### THE PROBLEM
Print the listing from its top line through the line containing "<li>France</li>", nothing more, and leave out the pictures.

### AVAILABLE DATA
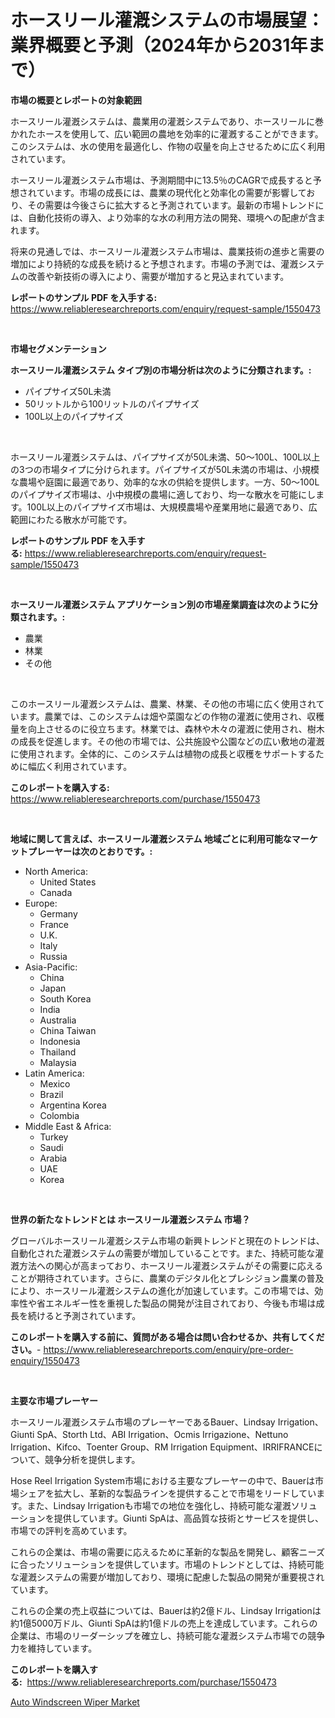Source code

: <p><h1>ホースリール灌漑システムの市場展望：業界概要と予測（2024年から2031年まで）</h1></p><p><strong>市場の概要とレポートの対象範囲</strong></p>
<p><p>ホースリール灌漑システムは、農業用の灌漑システムであり、ホースリールに巻かれたホースを使用して、広い範囲の農地を効率的に灌漑することができます。このシステムは、水の使用を最適化し、作物の収量を向上させるために広く利用されています。</p><p>ホースリール灌漑システム市場は、予測期間中に13.5％のCAGRで成長すると予想されています。市場の成長には、農業の現代化と効率化の需要が影響しており、その需要は今後さらに拡大すると予測されています。最新の市場トレンドには、自動化技術の導入、より効率的な水の利用方法の開発、環境への配慮が含まれます。</p><p>将来の見通しでは、ホースリール灌漑システム市場は、農業技術の進歩と需要の増加により持続的な成長を続けると予想されます。市場の予測では、灌漑システムの改善や新技術の導入により、需要が増加すると見込まれています。</p></p>
<p><strong>レポートのサンプル PDF を入手する:</strong> <a href="https://www.reliableresearchreports.com/enquiry/request-sample/1550473">https://www.reliableresearchreports.com/enquiry/request-sample/1550473</a></p>
<p>&nbsp;</p>
<p><strong>市場セグメンテーション</strong></p>
<p><strong>ホースリール灌漑システム タイプ別の市場分析は次のように分類されます。:</strong></p>
<p><ul><li>パイプサイズ50L未満</li><li>50リットルから100リットルのパイプサイズ</li><li>100L以上のパイプサイズ</li></ul></p>
<p>&nbsp;</p>
<p><p>ホースリール灌漑システムは、パイプサイズが50L未満、50〜100L、100L以上の3つの市場タイプに分けられます。パイプサイズが50L未満の市場は、小規模な農場や庭園に最適であり、効率的な水の供給を提供します。一方、50〜100Lのパイプサイズ市場は、小中規模の農場に適しており、均一な散水を可能にします。100L以上のパイプサイズ市場は、大規模農場や産業用地に最適であり、広範囲にわたる散水が可能です。</p></p>
<p><strong>レポートのサンプル PDF を入手する:</strong>&nbsp;<a href="https://www.reliableresearchreports.com/enquiry/request-sample/1550473">https://www.reliableresearchreports.com/enquiry/request-sample/1550473</a></p>
<p>&nbsp;</p>
<p><strong> ホースリール灌漑システム アプリケーション別の市場産業調査は次のように分類されます。:</strong></p>
<p><ul><li>農業</li><li>林業</li><li>その他</li></ul></p>
<p>&nbsp;</p>
<p><p>このホースリール灌漑システムは、農業、林業、その他の市場に広く使用されています。農業では、このシステムは畑や菜園などの作物の灌漑に使用され、収穫量を向上させるのに役立ちます。林業では、森林や木々の灌漑に使用され、樹木の成長を促進します。その他の市場では、公共施設や公園などの広い敷地の灌漑に使用されます。全体的に、このシステムは植物の成長と収穫をサポートするために幅広く利用されています。</p></p>
<p><strong>このレポートを購入する:</strong>&nbsp; <a href="https://www.reliableresearchreports.com/purchase/1550473">https://www.reliableresearchreports.com/purchase/1550473</a></p>
<p>&nbsp;</p>
<p><strong>地域に関して言えば、ホースリール灌漑システム 地域ごとに利用可能なマーケットプレーヤーは次のとおりです。:</strong></p>
<p><ul>
    <li>
        North America:
        <ul>
            <li>United States</li>
            <li>Canada</li>
        </ul>
    </li>
    <li>
        Europe:
        <ul>
            <li>Germany</li>
            <li>France</li>
            <li>U.K.</li>
            <li>Italy</li>
            <li>Russia</li>
        </ul>
    </li>
    <li>
        Asia-Pacific:
        <ul>
            <li>China</li>
            <li>Japan</li>
            <li>South Korea</li>
            <li>India</li>
            <li>Australia</li>
            <li>China Taiwan</li>
            <li>Indonesia</li>
            <li>Thailand</li>
            <li>Malaysia</li>
        </ul>
    </li>
    <li>
        Latin America:
        <ul>
            <li>Mexico</li>
            <li>Brazil</li>
            <li>Argentina Korea</li>
            <li>Colombia</li>
        </ul>
    </li>
    <li>
        Middle East & Africa:
        <ul>
            <li>Turkey</li>
            <li>Saudi</li>
            <li>Arabia</li>
            <li>UAE</li>
            <li>Korea</li>
        </ul>
    </li>
    </ul></p>
<p>&nbsp;</p>
<p><strong>世界の新たなトレンドとは ホースリール灌漑システム 市場？</strong></p>
<p><p>グローバルホースリール灌漑システム市場の新興トレンドと現在のトレンドは、自動化された灌漑システムの需要が増加していることです。また、持続可能な灌漑方法への関心が高まっており、ホースリール灌漑システムがその需要に応えることが期待されています。さらに、農業のデジタル化とプレシジョン農業の普及により、ホースリール灌漑システムの進化が加速しています。この市場では、効率性や省エネルギー性を重視した製品の開発が注目されており、今後も市場は成長を続けると予測されています。</p></p>
<p><strong>このレポートを購入する前に、質問がある場合は問い合わせるか、共有してください。</strong>- <a href="https://www.reliableresearchreports.com/enquiry/pre-order-enquiry/1550473">https://www.reliableresearchreports.com/enquiry/pre-order-enquiry/1550473</a></p>
<p>&nbsp;</p>
<p><strong>主要な市場プレーヤー</strong></p>
<p><p>ホースリール灌漑システム市場のプレーヤーであるBauer、Lindsay Irrigation、Giunti SpA、Storth Ltd、ABI Irrigation、Ocmis Irrigazione、Nettuno Irrigation、Kifco、Toenter Group、RM Irrigation Equipment、IRRIFRANCEについて、競争分析を提供します。</p><p>Hose Reel Irrigation System市場における主要なプレーヤーの中で、Bauerは市場シェアを拡大し、革新的な製品ラインを提供することで市場をリードしています。また、Lindsay Irrigationも市場での地位を強化し、持続可能な灌漑ソリューションを提供しています。Giunti SpAは、高品質な技術とサービスを提供し、市場での評判を高めています。</p><p>これらの企業は、市場の需要に応えるために革新的な製品を開発し、顧客ニーズに合ったソリューションを提供しています。市場のトレンドとしては、持続可能な灌漑システムの需要が増加しており、環境に配慮した製品の開発が重要視されています。</p><p>これらの企業の売上収益については、Bauerは約2億ドル、Lindsay Irrigationは約1億5000万ドル、Giunti SpAは約1億ドルの売上を達成しています。これらの企業は、市場のリーダーシップを確立し、持続可能な灌漑システム市場での競争力を維持しています。</p></p>
<p><strong>このレポートを購入する:</strong>&nbsp;&nbsp;<a href="https://www.reliableresearchreports.com/purchase/1550473">https://www.reliableresearchreports.com/purchase/1550473</a></p>
<p><p><a href="https://silk-columnist-571.notion.site/Auto-Windscreen-Wiper-Market-with-the-goal-of-estimating-the-market-size-and-future-growth-potential-3ed90ea80b4f45379d000ebe5aaa5ab3">Auto Windscreen Wiper Market</a></p></p>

### EXERCISE OUTPUT
Source code

: <p><h1>ホースリール灌漑システムの市場展望：業界概要と予測（2024年から2031年まで）</h1></p><p><strong>市場の概要とレポートの対象範囲</strong></p>
<p><p>ホースリール灌漑システムは、農業用の灌漑システムであり、ホースリールに巻かれたホースを使用して、広い範囲の農地を効率的に灌漑することができます。このシステムは、水の使用を最適化し、作物の収量を向上させるために広く利用されています。</p><p>ホースリール灌漑システム市場は、予測期間中に13.5％のCAGRで成長すると予想されています。市場の成長には、農業の現代化と効率化の需要が影響しており、その需要は今後さらに拡大すると予測されています。最新の市場トレンドには、自動化技術の導入、より効率的な水の利用方法の開発、環境への配慮が含まれます。</p><p>将来の見通しでは、ホースリール灌漑システム市場は、農業技術の進歩と需要の増加により持続的な成長を続けると予想されます。市場の予測では、灌漑システムの改善や新技術の導入により、需要が増加すると見込まれています。</p></p>
<p><strong>レポートのサンプル PDF を入手する:</strong> <a href="https://www.reliableresearchreports.com/enquiry/request-sample/1550473">https://www.reliableresearchreports.com/enquiry/request-sample/1550473</a></p>
<p>&nbsp;</p>
<p><strong>市場セグメンテーション</strong></p>
<p><strong>ホースリール灌漑システム タイプ別の市場分析は次のように分類されます。:</strong></p>
<p><ul><li>パイプサイズ50L未満</li><li>50リットルから100リットルのパイプサイズ</li><li>100L以上のパイプサイズ</li></ul></p>
<p>&nbsp;</p>
<p><p>ホースリール灌漑システムは、パイプサイズが50L未満、50〜100L、100L以上の3つの市場タイプに分けられます。パイプサイズが50L未満の市場は、小規模な農場や庭園に最適であり、効率的な水の供給を提供します。一方、50〜100Lのパイプサイズ市場は、小中規模の農場に適しており、均一な散水を可能にします。100L以上のパイプサイズ市場は、大規模農場や産業用地に最適であり、広範囲にわたる散水が可能です。</p></p>
<p><strong>レポートのサンプル PDF を入手する:</strong>&nbsp;<a href="https://www.reliableresearchreports.com/enquiry/request-sample/1550473">https://www.reliableresearchreports.com/enquiry/request-sample/1550473</a></p>
<p>&nbsp;</p>
<p><strong> ホースリール灌漑システム アプリケーション別の市場産業調査は次のように分類されます。:</strong></p>
<p><ul><li>農業</li><li>林業</li><li>その他</li></ul></p>
<p>&nbsp;</p>
<p><p>このホースリール灌漑システムは、農業、林業、その他の市場に広く使用されています。農業では、このシステムは畑や菜園などの作物の灌漑に使用され、収穫量を向上させるのに役立ちます。林業では、森林や木々の灌漑に使用され、樹木の成長を促進します。その他の市場では、公共施設や公園などの広い敷地の灌漑に使用されます。全体的に、このシステムは植物の成長と収穫をサポートするために幅広く利用されています。</p></p>
<p><strong>このレポートを購入する:</strong>&nbsp; <a href="https://www.reliableresearchreports.com/purchase/1550473">https://www.reliableresearchreports.com/purchase/1550473</a></p>
<p>&nbsp;</p>
<p><strong>地域に関して言えば、ホースリール灌漑システム 地域ごとに利用可能なマーケットプレーヤーは次のとおりです。:</strong></p>
<p><ul>
    <li>
        North America:
        <ul>
            <li>United States</li>
            <li>Canada</li>
        </ul>
    </li>
    <li>
        Europe:
        <ul>
            <li>Germany</li>
            <li>France</li>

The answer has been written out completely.